Few studies have examined changes in demography and life history of individual species as a result of fishing, and nearly all of these have examined fishery target species [6][10]. Findings commonly show that fishing directly reduces longevity, mean and maximum size, and the size and age at maturation and sex change of targeted fishery species. A number of studies have examined spatial variability in demography and life-history of non-target reef fish, but these studies have generally focused on the influence of large-scale geography or environmental factors such as temperature [11][16]. Indirect effects of fishing on demographic patterns of non-target species have been generally neglected (but see [17], [18]), in part because detecting such changes can be difficult, especially in systems that have experienced significant changes in community structure as a result of overexploitation.

Indirect effects can result from cascading effects of removal (or restoration) of top trophic groups. In most coral reef systems, top predators (e.g., sharks and larger groupers, snappers, and jacks) are often the most sought-after species in a fishery and therefore subject to the strongest fishing pressure. General ecological theory predicts that reductions in abundances of top predators should lead to reductions in rates of predation on lower trophic groups and ‘prey release,’ i.e. the increase in prey populations following reductions of predator density [4], [19], which may result in a classic trophic cascade. Trophic cascades are common in many ecosystems, but are less prevalent in marine environments. When present, trophic cascades often involve sea urchins or other echinoderms and specialist predators, and are generally more common in temperate than tropical regions [20][22]. The complexity of tropical marine food webs appears to reduce the prevalence of prominent trophic cascades, and there are few if any documented trophic cascades in coral reef fish assemblages ([19] but see [23], [24]). Even though numerical trophic cascades are rare in marine systems, indirect effects on demography or life histories of prey species may occur, and such indirect effects may have strong impacts throughout the community. For example, changes in species composition, size or longevity of grazers can strongly influence grazing rates, which can in turn influence abundance of some groups of algae that compete with corals for space on the reef [25][27].

Because trophic connections among coral reef fish species are diffuse within complex food webs, we may not expect simple linear trophic cascades, in which decreases in top predators lead to increases in secondary consumers, resulting in decreases in primary consumers, and so forth. Descriptions of reef fish assemblages from the Caribbean [28], the central Pacific [29], and the Indian Ocean [30] show no clear evidence of guild-level release and commensurate trophic cascades within fish assemblages, even among areas that differ in abundance of top predators. Instead, top predators on coral reefs tend to be generalists and are likely feeding on a variety of fishes and invertebrates from several lower trophic groups.

Although there is little evidence that fishing results in prey release or trophic cascades on coral reefs, demographic traits of prey may still respond to removal of top predators. For example, when predatory fish are removed by fishing, demographic traits such as size and longevity may increase for non-targeted species in lower trophic levels because of reductions of predation intensity or predation risk. Therefore, we predict that where top predators are removed by fishing, prey fishes will live longer and attain larger sizes. If changes in predation and associated demographic shifts are extreme or persistent enough, we expect that changes in growth and life history may also occur for these species, analogous to those observed in directly exploited species [31].
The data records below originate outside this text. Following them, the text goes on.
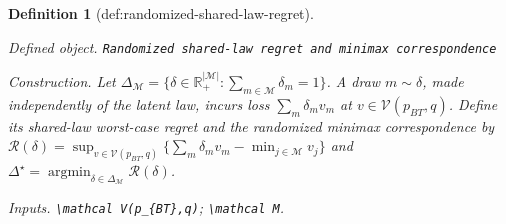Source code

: \documentclass{article}
\newtheorem{definition}{Definition}
\begin{document}
\begin{definition}[def:randomized-shared-law-regret]\label{def:randomized-shared-law-regret}
\par\smallskip\noindent\emph{Defined object.} \texttt{Randomized shared-\allowbreak{}law regret and minimax correspondence}
\par\smallskip\noindent\emph{Construction.} Let \(\Delta_{\mathcal M}=\{\delta\in\mathbb R_+^{|\mathcal M|}:\sum_{m\in\mathcal M}\delta_m=1\}\). A draw \(m\sim\delta\), made independently of the latent law, incurs loss \(\sum_m\delta_m v_m\) at \(v\in\mathcal V(p_{BT},q)\). Define its shared-law worst-case regret and the randomized minimax correspondence by \(\mathcal R(\delta)=\sup_{v\in\mathcal V(p_{BT},q)}\{\sum_m\delta_m v_m-\min_{j\in\mathcal M}v_j\}\) and \(\Delta^\star=\operatorname*{argmin}_{\delta\in\Delta_{\mathcal M}}\mathcal R(\delta)\).
\par\smallskip\noindent\emph{Inputs.} \texttt{\textbackslash{}\allowbreak{}mathcal V(p\_\allowbreak{}\{BT\}\allowbreak{},\allowbreak{}q)}; \texttt{\textbackslash{}\allowbreak{}mathcal M}.
\end{definition}
\end{document}
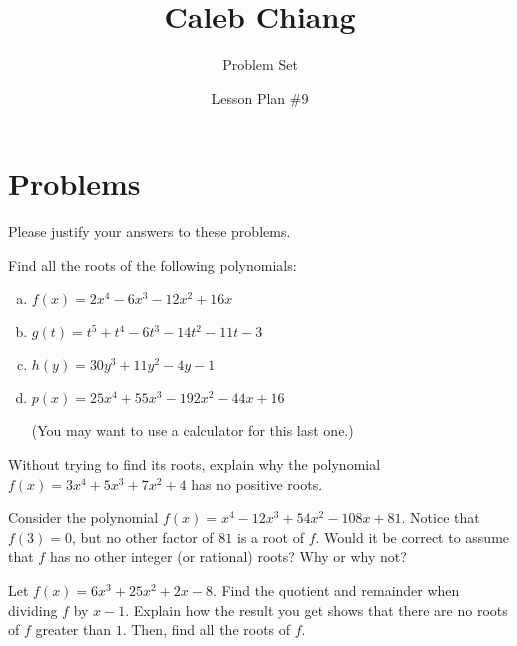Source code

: \documentclass[11pt]{scrarticle}
\title{Caleb Chiang}
\author{Problem Set}
\date{Lesson Plan \#9}
\begin{document}
\section{Problems}

Please justify your answers to these problems.

\begin{exercise}
    Find all the roots of the following polynomials:
    \begin{enumerate}[(a)]
        \item $f(x) = 2x^4-6x^3-12x^2+16x$
        \item $g(t) = t^5+t^4-6t^3-14t^2-11t-3$
        \item $h(y) = 30y^3+11y^2-4y-1$
        \item $p(x) = 25x^4+55x^3-192x^2-44x+16$ 
        
        (You may want to use a calculator for this last one.)
    \end{enumerate}
\end{exercise}

\begin{exercise}
    Without trying to find its roots, explain why the polynomial $f(x) = 3x^4 + 5x^3 + 7x^2 + 4$ has no positive roots.
\end{exercise}

\begin{exercise}
    Consider the polynomial $f(x) = x^4 - 12x^3 + 54x^2 - 108x + 81$. Notice that $f(3) = 0$, but no other factor of $81$ is a root of $f$. Would it be correct to assume that $f$ has no other integer (or rational) roots? Why or why not?
\end{exercise}

\begin{exercise}
    Let $f(x) = 6x^3+25x^2+2x-8$. Find the quotient and remainder when dividing $f$ by $x-1$. Explain how the result you get shows that there are no roots of $f$ greater than $1$. Then, find all the roots of $f$.
\end{exercise}
\end{document}
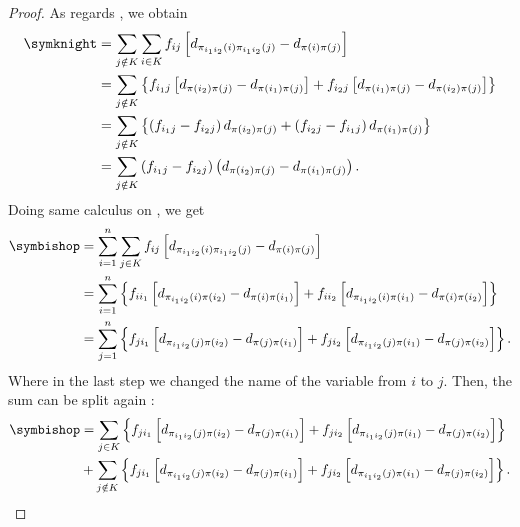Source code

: \begin{proof}
	As regards \symknight , we obtain 
	\begin{equation}
	\label{eq:teoremaDeltaparte1}
	\begin{split}
	\symknight &=\sum_{j\notin K}  \sum_{i  \in K } f_{ij}\left[d_{\pi_{i_1i_2}(i)\pi_{i_1i_2}(j)}-d_{\pi(i)\pi(j)}\right]\\
	&=\sum_{j\notin K} \left\{f_{i_1j}\left[d_{\pi(i_2)\pi(j)}-d_{\pi(i_1)\pi(j)}\right]+f_{i_2j}\left[d_{\pi(i_1)\pi(j)}-d_{\pi(i_2)\pi(j)}\right]\right\} \\
	&=\sum_{j\notin K} \left\{
	\left(f_{i_1j}-f_{i_2j}\right)d_{\pi(i_2)\pi(j)} 
	+
	\left(f_{i_2j}-f_{i_1j}\right)d_{\pi(i_1)\pi(j)}\right\} \\
	&=\sum_{j\notin K} 
	\left(f_{i_1j}-f_{i_2j}\right)\left(d_{\pi(i_2)\pi(j)}-d_{\pi(i_1)\pi(j)} \right).
	\end{split}
	\end{equation}
	Doing same calculus on \symbishop, we get
	\begin{equation}
	\label{eq:teoremaDeltaparte2}
	\begin{split}
	\symbishop &=\sum_{i=1}^n  \sum_{j  \in K } f_{ij}\left[d_{\pi_{i_1i_2}(i)\pi_{i_1i_2}(j)}-d_{\pi(i)\pi(j)}\right]\\
	&=\sum_{i=1}^n \left\{f_{ii_1}\left[d_{\pi_{i_1i_2}(i)\pi(i_2)}-d_{\pi(i)\pi(i_1)}\right]
	+
	f_{ii_2}\left[d_{\pi_{i_1i_2}(i)\pi(i_1)}-d_{\pi(i)\pi(i_2)}\right]\right\} \\
	&=\sum_{j=1}^n \left\{f_{ji_1}\left[d_{\pi_{i_1i_2}(j)\pi(i_2)}-d_{\pi(j)\pi(i_1)}\right]
	+
	f_{ji_2}\left[d_{\pi_{i_1i_2}(j)\pi(i_1)}-d_{\pi(j)\pi(i_2)}\right]\right\}. \\
	\end{split}
	\end{equation}
	Where in the last step we changed the name of the variable from $i$ to $j$.
	Then, the sum can be split again :
	\begin{equation}
	\begin{split}
	\symbishop &= 
	\sum_{j\in K}
	\left\{f_{ji_1}\left[d_{\pi_{i_1i_2}(j)\pi(i_2)}-d_{\pi(j)\pi(i_1)}\right]
	+
	f_{ji_2}\left[d_{\pi_{i_1i_2}(j)\pi(i_1)}-d_{\pi(j)\pi(i_2)}\right]\right\} \\
	&+ \sum_{j \notin K} \left\{f_{ji_1}\left[d_{\pi_{i_1i_2}(j)\pi(i_2)}-d_{\pi(j)\pi(i_1)}\right]
	+
	f_{ji_2}\left[d_{\pi_{i_1i_2}(j)\pi(i_1)}-d_{\pi(j)\pi(i_2)}\right]\right\}.
	\end{split}
	\end{equation}
	

\end{proof}
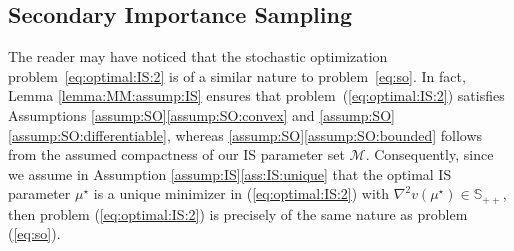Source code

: \documentclass[11pt,a4paper]{article}
\theoremstyle{definition}
\newcommand{\mc}{\mathcal}
\newcommand{\mb}{\mathbb}
\begin{document}



\subsection{Secondary Importance Sampling}
\label{subsec:secondary:IS}

The reader may have noticed that the stochastic optimization problem~\eqref{eq:optimal:IS:2} is of a similar nature to problem~\eqref{eq:so}. In fact, Lemma \ref{lemma:MM:assump:IS} ensures that problem~(\ref{eq:optimal:IS:2}) satisfies Assumptions \ref{assump:SO}\ref{assump:SO:convex} and \ref{assump:SO}\ref{assump:SO:differentiable}, whereas \ref{assump:SO}\ref{assump:SO:bounded} follows from the assumed compactness of our IS parameter set $\mc M$.
Consequently, since we assume in Assumption \ref{assump:IS}\ref{ass:IS:unique} that the optimal IS parameter $\mu^\star$ is a unique minimizer in (\ref{eq:optimal:IS:2}) with $\nabla^2 v(\mu^\star)\in \mb S_{++}$, then problem (\ref{eq:optimal:IS:2}) is precisely of the same nature as problem (\ref{eq:so}).
\end{document}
In most coral reef locations, fish assemblages have been significantly altered for decades or even centuries due to anthropogenic influences, such as fishing, reductions in water quality, and loss of live coral and other associated habitats (e.g. seagrasses, mangroves). In many locations, densities of top predators, such as sharks and large snappers and groupers, have been so reduced that they no longer serve whatever ecological role they may have had in the past [2], [32][36]. However, the ideal system to examine predator-induced demographic shifts should include some areas that are free or nearly free of human and/or fishing impacts and other areas that are subject to fishing pressure. The Northern Line Islands in the central Pacific possesses many of these ideal characteristics. Recent work in this archipelago has found significant changes in population and community structure along a gradient of human disturbance, including changes in fish assemblages [18], benthic communities [29], microbial communities [37], and parasite communities [38]. Most importantly for examining indirect demographic shifts in coral reef fishes, top predator abundance in unfished locations is nearly as high as any other documented coral reef system, and is much lower in the fished areas [18], [29], [39]. We used two of the Northern Line Islands (unfished Palmyra and fished Kiritimati) to examine predator-induced demographic shifts in five different species of coral reef fishes from a variety of trophic levels. We found that top predators were larger and longer lived at unfished Palmyra relative to fished Kiritimati, but that species in lower trophic groups were generally smaller and experienced higher rates of mortality at Palmyra relative to Kiritimati. These results suggest that even the absence of clear numerical trophic cascades, demographic rates of non-target species may be influenced by the removal of top predators.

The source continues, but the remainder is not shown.